--- START ---
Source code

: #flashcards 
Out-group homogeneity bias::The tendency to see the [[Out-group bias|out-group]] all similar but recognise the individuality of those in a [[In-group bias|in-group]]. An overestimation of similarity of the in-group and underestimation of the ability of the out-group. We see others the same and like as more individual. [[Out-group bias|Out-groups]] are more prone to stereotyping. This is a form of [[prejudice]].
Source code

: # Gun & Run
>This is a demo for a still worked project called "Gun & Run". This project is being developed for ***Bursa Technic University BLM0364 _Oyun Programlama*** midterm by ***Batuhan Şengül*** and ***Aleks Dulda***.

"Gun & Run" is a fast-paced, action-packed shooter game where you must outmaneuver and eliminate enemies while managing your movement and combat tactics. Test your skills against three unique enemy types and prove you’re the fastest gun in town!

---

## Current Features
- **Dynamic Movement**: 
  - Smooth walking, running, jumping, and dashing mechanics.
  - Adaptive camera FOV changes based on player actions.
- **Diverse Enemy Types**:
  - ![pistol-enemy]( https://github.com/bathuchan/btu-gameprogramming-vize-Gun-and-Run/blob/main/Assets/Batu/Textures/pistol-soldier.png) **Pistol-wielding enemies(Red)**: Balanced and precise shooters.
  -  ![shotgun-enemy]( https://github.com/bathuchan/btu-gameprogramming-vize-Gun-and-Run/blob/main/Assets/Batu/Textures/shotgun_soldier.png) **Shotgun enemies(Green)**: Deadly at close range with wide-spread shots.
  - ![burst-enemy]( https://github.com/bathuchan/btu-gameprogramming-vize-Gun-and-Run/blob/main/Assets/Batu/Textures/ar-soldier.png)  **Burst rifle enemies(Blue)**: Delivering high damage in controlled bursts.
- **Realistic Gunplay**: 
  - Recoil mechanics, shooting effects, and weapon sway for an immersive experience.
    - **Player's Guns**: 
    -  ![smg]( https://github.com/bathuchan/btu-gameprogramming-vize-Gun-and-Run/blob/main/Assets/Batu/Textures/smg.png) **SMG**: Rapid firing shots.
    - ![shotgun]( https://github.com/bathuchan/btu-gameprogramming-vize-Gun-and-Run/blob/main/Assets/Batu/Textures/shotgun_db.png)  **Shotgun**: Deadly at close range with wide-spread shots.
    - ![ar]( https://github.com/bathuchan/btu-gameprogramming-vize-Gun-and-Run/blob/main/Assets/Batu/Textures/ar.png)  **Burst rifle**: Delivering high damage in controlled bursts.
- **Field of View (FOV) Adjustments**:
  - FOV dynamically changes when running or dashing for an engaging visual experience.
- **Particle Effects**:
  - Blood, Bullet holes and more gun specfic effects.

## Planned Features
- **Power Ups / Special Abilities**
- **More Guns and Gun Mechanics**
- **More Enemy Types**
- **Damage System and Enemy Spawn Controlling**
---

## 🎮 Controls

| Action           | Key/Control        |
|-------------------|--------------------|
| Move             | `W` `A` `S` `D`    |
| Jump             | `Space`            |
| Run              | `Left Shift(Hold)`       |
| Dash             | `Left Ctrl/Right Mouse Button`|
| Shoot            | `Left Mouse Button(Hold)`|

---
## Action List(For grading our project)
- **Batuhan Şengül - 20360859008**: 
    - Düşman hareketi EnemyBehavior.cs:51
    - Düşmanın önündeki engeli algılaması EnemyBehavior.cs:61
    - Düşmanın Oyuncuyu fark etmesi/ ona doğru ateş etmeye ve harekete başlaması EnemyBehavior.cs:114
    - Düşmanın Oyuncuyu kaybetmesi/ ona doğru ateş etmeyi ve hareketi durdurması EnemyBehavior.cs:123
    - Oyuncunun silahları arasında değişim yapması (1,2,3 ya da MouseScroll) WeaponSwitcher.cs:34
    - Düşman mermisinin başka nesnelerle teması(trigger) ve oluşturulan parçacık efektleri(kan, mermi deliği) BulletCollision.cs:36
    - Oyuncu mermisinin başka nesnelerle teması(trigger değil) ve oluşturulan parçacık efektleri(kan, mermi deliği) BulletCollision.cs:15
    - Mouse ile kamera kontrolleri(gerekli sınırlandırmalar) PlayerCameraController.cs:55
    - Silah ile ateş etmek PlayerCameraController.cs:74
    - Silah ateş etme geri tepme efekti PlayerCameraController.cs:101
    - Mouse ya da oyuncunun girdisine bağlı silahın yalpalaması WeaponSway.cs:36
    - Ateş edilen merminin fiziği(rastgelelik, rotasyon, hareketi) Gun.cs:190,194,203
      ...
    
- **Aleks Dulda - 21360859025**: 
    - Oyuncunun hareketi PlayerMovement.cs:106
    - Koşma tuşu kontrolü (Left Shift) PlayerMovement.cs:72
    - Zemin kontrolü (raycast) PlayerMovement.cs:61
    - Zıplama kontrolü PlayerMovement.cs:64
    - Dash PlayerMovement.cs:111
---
--- END ---
**PROBLEM DETAILS:** Output an exact copy of the lines beginning at the one that holds "- Oyuncu mermisinin" and running through the final line of the records.

**SOLUTION TO THIS PROBLEM:**
    - Oyuncu mermisinin başka nesnelerle teması(trigger değil) ve oluşturulan parçacık efektleri(kan, mermi deliği) BulletCollision.cs:15
    - Mouse ile kamera kontrolleri(gerekli sınırlandırmalar) PlayerCameraController.cs:55
    - Silah ile ateş etmek PlayerCameraController.cs:74
    - Silah ateş etme geri tepme efekti PlayerCameraController.cs:101
    - Mouse ya da oyuncunun girdisine bağlı silahın yalpalaması WeaponSway.cs:36
    - Ateş edilen merminin fiziği(rastgelelik, rotasyon, hareketi) Gun.cs:190,194,203
      ...
    
- **Aleks Dulda - 21360859025**: 
    - Oyuncunun hareketi PlayerMovement.cs:106
    - Koşma tuşu kontrolü (Left Shift) PlayerMovement.cs:72
    - Zemin kontrolü (raycast) PlayerMovement.cs:61
    - Zıplama kontrolü PlayerMovement.cs:64
    - Dash PlayerMovement.cs:111
---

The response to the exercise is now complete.